EXERCISE:
Each entry in the listing must be set down again word for word.

RECORDS FOR THIS EXERCISE:
········

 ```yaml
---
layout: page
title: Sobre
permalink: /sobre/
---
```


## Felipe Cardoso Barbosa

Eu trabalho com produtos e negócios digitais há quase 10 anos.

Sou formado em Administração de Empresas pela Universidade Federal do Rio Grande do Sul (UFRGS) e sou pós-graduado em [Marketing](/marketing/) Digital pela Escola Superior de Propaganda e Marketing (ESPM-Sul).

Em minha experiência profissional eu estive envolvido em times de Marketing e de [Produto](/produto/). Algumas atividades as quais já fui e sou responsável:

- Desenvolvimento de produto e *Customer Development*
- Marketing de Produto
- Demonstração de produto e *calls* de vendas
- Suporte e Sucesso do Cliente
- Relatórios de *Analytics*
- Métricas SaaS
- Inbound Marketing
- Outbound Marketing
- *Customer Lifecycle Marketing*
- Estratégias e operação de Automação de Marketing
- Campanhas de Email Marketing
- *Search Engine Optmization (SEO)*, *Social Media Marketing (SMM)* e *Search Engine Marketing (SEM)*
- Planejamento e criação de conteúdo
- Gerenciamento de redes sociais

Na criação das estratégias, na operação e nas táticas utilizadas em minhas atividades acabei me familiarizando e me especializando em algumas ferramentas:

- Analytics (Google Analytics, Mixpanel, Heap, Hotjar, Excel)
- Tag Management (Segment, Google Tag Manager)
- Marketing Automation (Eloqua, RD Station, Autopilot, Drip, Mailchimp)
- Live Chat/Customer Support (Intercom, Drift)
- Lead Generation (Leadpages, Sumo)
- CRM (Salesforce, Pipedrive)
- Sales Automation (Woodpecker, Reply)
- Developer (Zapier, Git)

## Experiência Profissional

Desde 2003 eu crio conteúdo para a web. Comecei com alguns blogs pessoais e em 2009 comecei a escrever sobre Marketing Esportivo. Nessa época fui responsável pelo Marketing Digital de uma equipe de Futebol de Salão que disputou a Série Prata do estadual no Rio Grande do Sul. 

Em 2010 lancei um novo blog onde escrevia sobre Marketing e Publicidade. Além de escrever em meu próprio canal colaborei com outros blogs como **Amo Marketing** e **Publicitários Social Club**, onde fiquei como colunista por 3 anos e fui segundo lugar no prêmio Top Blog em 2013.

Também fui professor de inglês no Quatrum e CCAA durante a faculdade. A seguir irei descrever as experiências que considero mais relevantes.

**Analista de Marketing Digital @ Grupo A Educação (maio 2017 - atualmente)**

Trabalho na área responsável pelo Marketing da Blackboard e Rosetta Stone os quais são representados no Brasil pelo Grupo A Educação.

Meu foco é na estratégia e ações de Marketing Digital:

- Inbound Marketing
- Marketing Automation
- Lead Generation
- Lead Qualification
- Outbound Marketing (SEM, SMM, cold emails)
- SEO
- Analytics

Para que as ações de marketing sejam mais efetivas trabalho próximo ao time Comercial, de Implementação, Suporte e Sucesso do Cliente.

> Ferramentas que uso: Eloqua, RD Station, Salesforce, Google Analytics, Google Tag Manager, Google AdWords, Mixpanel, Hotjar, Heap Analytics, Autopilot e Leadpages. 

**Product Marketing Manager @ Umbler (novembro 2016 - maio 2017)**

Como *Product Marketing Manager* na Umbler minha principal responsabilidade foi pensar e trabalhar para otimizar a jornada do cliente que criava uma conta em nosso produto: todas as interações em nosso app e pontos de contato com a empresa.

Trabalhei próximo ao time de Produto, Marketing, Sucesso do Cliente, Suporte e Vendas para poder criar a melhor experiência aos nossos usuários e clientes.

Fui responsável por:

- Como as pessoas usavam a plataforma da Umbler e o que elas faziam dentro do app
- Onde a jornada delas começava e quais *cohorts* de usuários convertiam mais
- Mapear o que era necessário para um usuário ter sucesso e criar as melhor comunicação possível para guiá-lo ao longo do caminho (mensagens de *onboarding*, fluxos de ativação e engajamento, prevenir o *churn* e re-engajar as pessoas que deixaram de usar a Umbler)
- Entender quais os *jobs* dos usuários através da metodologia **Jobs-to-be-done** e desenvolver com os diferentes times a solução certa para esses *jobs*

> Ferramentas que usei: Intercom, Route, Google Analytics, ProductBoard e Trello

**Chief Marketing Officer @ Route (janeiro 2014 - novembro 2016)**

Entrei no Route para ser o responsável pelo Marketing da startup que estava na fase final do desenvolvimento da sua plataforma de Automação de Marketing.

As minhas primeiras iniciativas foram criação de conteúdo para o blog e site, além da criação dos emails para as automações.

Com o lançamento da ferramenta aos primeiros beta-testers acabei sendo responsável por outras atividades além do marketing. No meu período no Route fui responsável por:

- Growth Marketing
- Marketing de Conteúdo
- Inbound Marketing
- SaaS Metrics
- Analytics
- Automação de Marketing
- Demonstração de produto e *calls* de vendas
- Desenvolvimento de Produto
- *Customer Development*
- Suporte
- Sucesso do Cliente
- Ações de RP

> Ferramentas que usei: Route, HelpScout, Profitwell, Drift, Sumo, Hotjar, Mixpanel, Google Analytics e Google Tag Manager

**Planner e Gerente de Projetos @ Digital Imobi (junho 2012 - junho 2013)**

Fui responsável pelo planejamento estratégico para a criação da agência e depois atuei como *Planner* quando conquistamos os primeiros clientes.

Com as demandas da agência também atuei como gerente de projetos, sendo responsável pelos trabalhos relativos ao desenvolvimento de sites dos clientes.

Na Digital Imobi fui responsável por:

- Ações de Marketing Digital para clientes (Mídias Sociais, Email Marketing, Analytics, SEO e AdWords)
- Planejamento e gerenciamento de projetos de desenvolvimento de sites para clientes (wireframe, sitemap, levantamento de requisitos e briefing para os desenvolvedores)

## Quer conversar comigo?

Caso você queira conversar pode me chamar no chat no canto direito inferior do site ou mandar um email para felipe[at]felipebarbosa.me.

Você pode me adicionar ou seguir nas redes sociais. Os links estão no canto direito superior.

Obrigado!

········

OUTPUT OF THE TASK:
 ```yaml
---
layout: page
title: Sobre
permalink: /sobre/
---
```


## Felipe Cardoso Barbosa

Eu trabalho com produtos e negócios digitais há quase 10 anos.

Sou formado em Administração de Empresas pela Universidade Federal do Rio Grande do Sul (UFRGS) e sou pós-graduado em [Marketing](/marketing/) Digital pela Escola Superior de Propaganda e Marketing (ESPM-Sul).

Em minha experiência profissional eu estive envolvido em times de Marketing e de [Produto](/produto/). Algumas atividades as quais já fui e sou responsável:

- Desenvolvimento de produto e *Customer Development*
- Marketing de Produto
- Demonstração de produto e *calls* de vendas
- Suporte e Sucesso do Cliente
- Relatórios de *Analytics*
- Métricas SaaS
- Inbound Marketing
- Outbound Marketing
- *Customer Lifecycle Marketing*
- Estratégias e operação de Automação de Marketing
- Campanhas de Email Marketing
- *Search Engine Optmization (SEO)*, *Social Media Marketing (SMM)* e *Search Engine Marketing (SEM)*
- Planejamento e criação de conteúdo
- Gerenciamento de redes sociais

Na criação das estratégias, na operação e nas táticas utilizadas em minhas atividades acabei me familiarizando e me especializando em algumas ferramentas:

- Analytics (Google Analytics, Mixpanel, Heap, Hotjar, Excel)
- Tag Management (Segment, Google Tag Manager)
- Marketing Automation (Eloqua, RD Station, Autopilot, Drip, Mailchimp)
- Live Chat/Customer Support (Intercom, Drift)
- Lead Generation (Leadpages, Sumo)
- CRM (Salesforce, Pipedrive)
- Sales Automation (Woodpecker, Reply)
- Developer (Zapier, Git)

## Experiência Profissional

Desde 2003 eu crio conteúdo para a web. Comecei com alguns blogs pessoais e em 2009 comecei a escrever sobre Marketing Esportivo. Nessa época fui responsável pelo Marketing Digital de uma equipe de Futebol de Salão que disputou a Série Prata do estadual no Rio Grande do Sul. 

Em 2010 lancei um novo blog onde escrevia sobre Marketing e Publicidade. Além de escrever em meu próprio canal colaborei com outros blogs como **Amo Marketing** e **Publicitários Social Club**, onde fiquei como colunista por 3 anos e fui segundo lugar no prêmio Top Blog em 2013.

Também fui professor de inglês no Quatrum e CCAA durante a faculdade. A seguir irei descrever as experiências que considero mais relevantes.

**Analista de Marketing Digital @ Grupo A Educação (maio 2017 - atualmente)**

Trabalho na área responsável pelo Marketing da Blackboard e Rosetta Stone os quais são representados no Brasil pelo Grupo A Educação.

Meu foco é na estratégia e ações de Marketing Digital:

- Inbound Marketing
- Marketing Automation
- Lead Generation
- Lead Qualification
- Outbound Marketing (SEM, SMM, cold emails)
- SEO
- Analytics

Para que as ações de marketing sejam mais efetivas trabalho próximo ao time Comercial, de Implementação, Suporte e Sucesso do Cliente.

> Ferramentas que uso: Eloqua, RD Station, Salesforce, Google Analytics, Google Tag Manager, Google AdWords, Mixpanel, Hotjar, Heap Analytics, Autopilot e Leadpages. 

**Product Marketing Manager @ Umbler (novembro 2016 - maio 2017)**

Como *Product Marketing Manager* na Umbler minha principal responsabilidade foi pensar e trabalhar para otimizar a jornada do cliente que criava uma conta em nosso produto: todas as interações em nosso app e pontos de contato com a empresa.

Trabalhei próximo ao time de Produto, Marketing, Sucesso do Cliente, Suporte e Vendas para poder criar a melhor experiência aos nossos usuários e clientes.

Fui responsável por:

- Como as pessoas usavam a plataforma da Umbler e o que elas faziam dentro do app
- Onde a jornada delas começava e quais *cohorts* de usuários convertiam mais
- Mapear o que era necessário para um usuário ter sucesso e criar as melhor comunicação possível para guiá-lo ao longo do caminho (mensagens de *onboarding*, fluxos de ativação e engajamento, prevenir o *churn* e re-engajar as pessoas que deixaram de usar a Umbler)
- Entender quais os *jobs* dos usuários através da metodologia **Jobs-to-be-done** e desenvolver com os diferentes times a solução certa para esses *jobs*

> Ferramentas que usei: Intercom, Route, Google Analytics, ProductBoard e Trello

**Chief Marketing Officer @ Route (janeiro 2014 - novembro 2016)**

Entrei no Route para ser o responsável pelo Marketing da startup que estava na fase final do desenvolvimento da sua plataforma de Automação de Marketing.

As minhas primeiras iniciativas foram criação de conteúdo para o blog e site, além da criação dos emails para as automações.

Com o lançamento da ferramenta aos primeiros beta-testers acabei sendo responsável por outras atividades além do marketing. No meu período no Route fui responsável por:

- Growth Marketing
- Marketing de Conteúdo
- Inbound Marketing
- SaaS Metrics
- Analytics
- Automação de Marketing
- Demonstração de produto e *calls* de vendas
- Desenvolvimento de Produto
- *Customer Development*
- Suporte
- Sucesso do Cliente
- Ações de RP

> Ferramentas que usei: Route, HelpScout, Profitwell, Drift, Sumo, Hotjar, Mixpanel, Google Analytics e Google Tag Manager

**Planner e Gerente de Projetos @ Digital Imobi (junho 2012 - junho 2013)**

Fui responsável pelo planejamento estratégico para a criação da agência e depois atuei como *Planner* quando conquistamos os primeiros clientes.

Com as demandas da agência também atuei como gerente de projetos, sendo responsável pelos trabalhos relativos ao desenvolvimento de sites dos clientes.

Na Digital Imobi fui responsável por:

- Ações de Marketing Digital para clientes (Mídias Sociais, Email Marketing, Analytics, SEO e AdWords)
- Planejamento e gerenciamento de projetos de desenvolvimento de sites para clientes (wireframe, sitemap, levantamento de requisitos e briefing para os desenvolvedores)

## Quer conversar comigo?

Caso você queira conversar pode me chamar no chat no canto direito inferior do site ou mandar um email para felipe[at]felipebarbosa.me.

Você pode me adicionar ou seguir nas redes sociais. Os links estão no canto direito superior.

Obrigado!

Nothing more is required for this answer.